Son objectif principal, prioritaire entre tous, c’est d’imposer la candidature de son fils à ses lieutenants (les dieux), à son parti (le peuple) et au pouvoir, afin de le porter à la tête de l’État et de lui donner ainsi l’occasion de parachever l’œuvre que le vote populaire avait brutalement interrompue.

Mais l’acharnement, voire l’aveuglement, qu’il met pour arriver à ses fins met en danger la cohésion et l’existence même  du parti qu’il avait fondé il y a près de 45 ans, alors qu’il cherche en même temps à arrêter l’hémorragie qui le mine.
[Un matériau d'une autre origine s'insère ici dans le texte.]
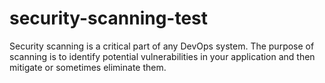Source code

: # security-scanning-test
Security scanning is a critical part of any DevOps system. The purpose of scanning is to identify potential vulnerabilities in your application and then mitigate or  sometimes eliminate them.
Il n’a pas fait le choix, plus radical, de le saborder et de rebâtir sur ses cendres une formation vouée exclusivement à la cause de son fils. Comme Zeus, il fait un double choix qui, dans son cas, accorde peu de place aux ambitions légitimes et aux prétentions politiques des hommes et femmes susceptibles de mener, à la place du candidat in absentia qu’il a choisi, le combat du parrainage, et plus tard celui de la campagne électorale.

Mais la comparaison avec Zeus ne s’arrête pas là.

Zeus  avait bâti sa force sur la maîtrise du tonnerre et de la foudre, Wade avait une autorité sans limites parce qu’il était à la tête du pouvoir exécutif et qu’il contrôlait tous les moyens de l’État. Force est de reconnaître qu’il n’exerce plus le premier et qu’il n’a pas non plus la main sur les instruments susceptibles de trancher en sa faveur, le Parlement, la Cour Suprême ou la CENI. Il est donc, légalement, dans l’impossibilité de venir à bout du principal obstacle qui s’oppose à la candidature de son fils. Recourir à la rue ce serait renier les fonctions qu’il a assumées en tant que défenseur des institutions de la République. Quant à l’autre ressource, l’argent, il en a peut-être encore, mais il n’est sans doute pas prêt à en faire le même usage que quand il était aux affaires, avec la même prodigalité et sans le risque de banqueroute.

Tout comme Zeus, il a présumé de ses forces en se prévalant d’une autorité qu’il n’a plus, car, la nature ayant horreur du vide, ses lieutenants n’espèrent plus grand-chose de lui et ont, en son absence, étendu leurs  champs d’influence et gagné en indépendance. Depuis l’avènement de ce que quelqu’un a appelé justement la « Régence », ce sont eux qui affrontent le pouvoir au quotidien, dans la rue, au Parlement et par la parole, qui tentent de séduire l’opinion, de lui faire oublier les erreurs du passé, de la rallier à la cause du parti. Contrairement au dauphin présomptif, beaucoup d’entre eux revendiquent des décennies de militantisme, certains ont acquis un électorat, voire un bastion. Pas plus que l’engueulade de Zeus n’avait  arrêté la sédition des dieux, celle de Wade, la menace ou l’humiliation, ne peuvent suffire pour ramener la sérénité dans les rangs de son parti et étouffer les ambitions personnelles de ses lieutenants.

Que risque Wade ?

L’Iliade laisse entendre que Troie avait été vaincue, ce qui était sans doute l’objectif premier de Zeus, mais la guerre avait laissé un champ de ruines et dans le camp de ses  protégés, les Achéens, la victoire avait un gout bien amer. Leur plus grand, plus vaillant soldat, Achille, avait été tué, un peu bêtement, par un adversaire que beaucoup considéraient comme une poule mouillée. Le guerrier le plus fort, Ajax, s’était suicidé de honte. Les rescapés étaient repartis en ordre dispersé et tandis que celui qui avait la réputation d’être le plus rusé, Ulysse, se perdait dans les labyrinthes marins, Agamemnon, le capitaine en chef, se faisait assassiner dès son retour par l’amant de sa femme…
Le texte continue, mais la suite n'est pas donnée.